Die Realität der Auferweckung in, nach und mit den Schriften des Neuen Testaments.

Verlag:

Tübingen: Francke 2009. XIII, 281 S. 8° = Neutestamentliche Entwürfe zur Theologie 12. Kart. EUR 59,00. ISBN 978-3-7720-8227-6.

Rezensent:

Manuel Vogel

Aus Kindertagen fiel dem Rezensenten eine Folge der WDR-Kinderserie Der Spatz vom Wallrafplatz ein: Jemand will den Spatz kaufen, und dieser geht auf das Angebot zunächst auch ein. Die Aufregung ist groß, denn alle mögen den Spatz, und was soll werden, wenn er nicht mehr da ist? Doch dann fängt der pfiffige Vogel an, Bedingungen zu stellen: Der Interessent müsse den Baum, auf dem er, der Spatz, wohnt, mit dazu erwerben, denn der gehört schließlich zu ihm, ebenso den Platz, denn der gehört zum Baum, und so weiter. Klar, dass der Kauf am Ende nicht zustande kommt, und alle bleiben froh vereint. Der Spatz in der Kinderserie ist die Rede von der Auferweckung Jesu im Neuen Testament, und der Autor des Buches übernimmt die Rolle, Bedingungen für ein angemessenes Verständnis von Auferweckung zu formulieren.
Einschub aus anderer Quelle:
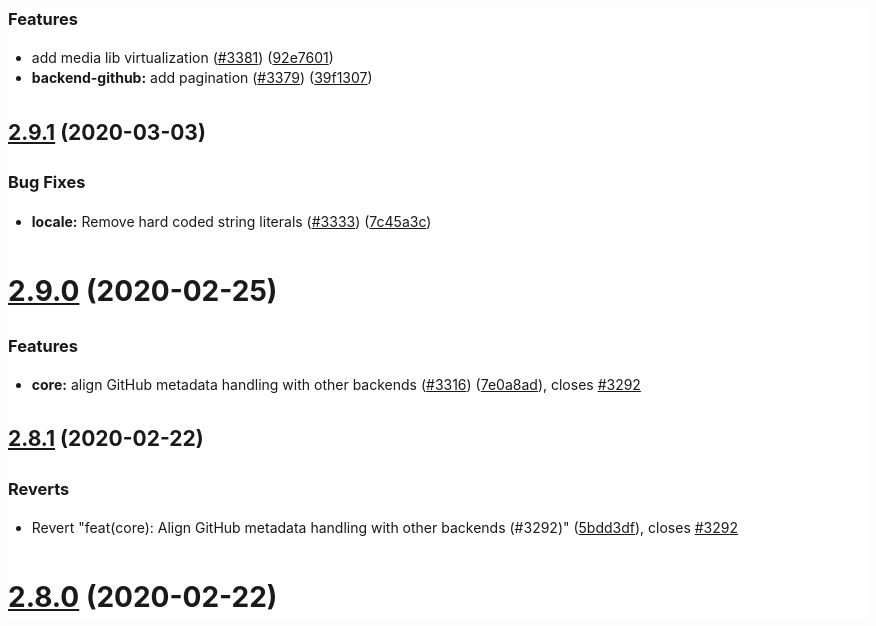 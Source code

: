 ### Features

- add media lib virtualization ([#3381](https://github.com/decaporg/decap-cms/tree/main/packages/decap-cms-backend-git-gateway/issues/3381)) ([92e7601](https://github.com/decaporg/decap-cms/tree/main/packages/decap-cms-backend-git-gateway/commit/92e76011e7a9e8b5370088b0a2c065df66b5f7fb))
- **backend-github:** add pagination ([#3379](https://github.com/decaporg/decap-cms/tree/main/packages/decap-cms-backend-git-gateway/issues/3379)) ([39f1307](https://github.com/decaporg/decap-cms/tree/main/packages/decap-cms-backend-git-gateway/commit/39f1307e3a36447da8c9b3ca79b1d7db52ea1a19))

## [2.9.1](https://github.com/decaporg/decap-cms/tree/main/packages/decap-cms-backend-git-gateway/compare/decap-cms-backend-git-gateway@2.9.0...decap-cms-backend-git-gateway@2.9.1) (2020-03-03)

### Bug Fixes

- **locale:** Remove hard coded string literals ([#3333](https://github.com/decaporg/decap-cms/tree/main/packages/decap-cms-backend-git-gateway/issues/3333)) ([7c45a3c](https://github.com/decaporg/decap-cms/tree/main/packages/decap-cms-backend-git-gateway/commit/7c45a3cda983be427864a56e58791565eb9232e2))

# [2.9.0](https://github.com/decaporg/decap-cms/tree/main/packages/decap-cms-backend-git-gateway/compare/decap-cms-backend-git-gateway@2.8.1...decap-cms-backend-git-gateway@2.9.0) (2020-02-25)

### Features

- **core:** align GitHub metadata handling with other backends ([#3316](https://github.com/decaporg/decap-cms/tree/main/packages/decap-cms-backend-git-gateway/issues/3316)) ([7e0a8ad](https://github.com/decaporg/decap-cms/tree/main/packages/decap-cms-backend-git-gateway/commit/7e0a8ad532012576dc5e40bd4e9d54522e307123)), closes [#3292](https://github.com/decaporg/decap-cms/tree/main/packages/decap-cms-backend-git-gateway/issues/3292)

## [2.8.1](https://github.com/decaporg/decap-cms/tree/main/packages/decap-cms-backend-git-gateway/compare/decap-cms-backend-git-gateway@2.8.0...decap-cms-backend-git-gateway@2.8.1) (2020-02-22)

### Reverts

- Revert "feat(core): Align GitHub metadata handling with other backends (#3292)" ([5bdd3df](https://github.com/decaporg/decap-cms/tree/main/packages/decap-cms-backend-git-gateway/commit/5bdd3df9ccbb5149c22d79987ebdcd6cab4b261f)), closes [#3292](https://github.com/decaporg/decap-cms/tree/main/packages/decap-cms-backend-git-gateway/issues/3292)

# [2.8.0](https://github.com/decaporg/decap-cms/tree/main/packages/decap-cms-backend-git-gateway/compare/decap-cms-backend-git-gateway@2.7.2...decap-cms-backend-git-gateway@2.8.0) (2020-02-22)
Auch hier gilt: Der Teil ist ohne das Ganze nicht zu haben, weder exegetisch noch theologisch. Damit soll die gängige Isolierung des Themas als eines anstößigen Rests christlicher Sinnbildung, der notwendig in voraufgeklärte oder szientistische Aporien führt, vermieden werden. Spürbar wird diese Isolierung zumal in der verbreiteten Reduktion auf die Fragen, ob das Grab leer oder voll war, und ob hinter 1Kor 15,5–8 objektive oder bloß subjektive Visionen stehen (3). Mit dieser Engführung wird »verdeckt, wonach die vorliegende Untersuchung vornehmlich fragt: die Realitätsannahmen und Plausibilisierungsstrategien der neutestamentlichen Texte, auf deren Basis die Rede von der Auferweckung, vom leeren Grab, von den Erscheinungen des Auferstandenen erst Sinn entfalten können« (4). Weder an der Stelle der Überlieferungen vom leeren Grab noch anderswo kann hinter den Text zurück gefragt werden, bevor nicht der Text selbst in seiner Ganzheit zu seinem Recht gekommen ist.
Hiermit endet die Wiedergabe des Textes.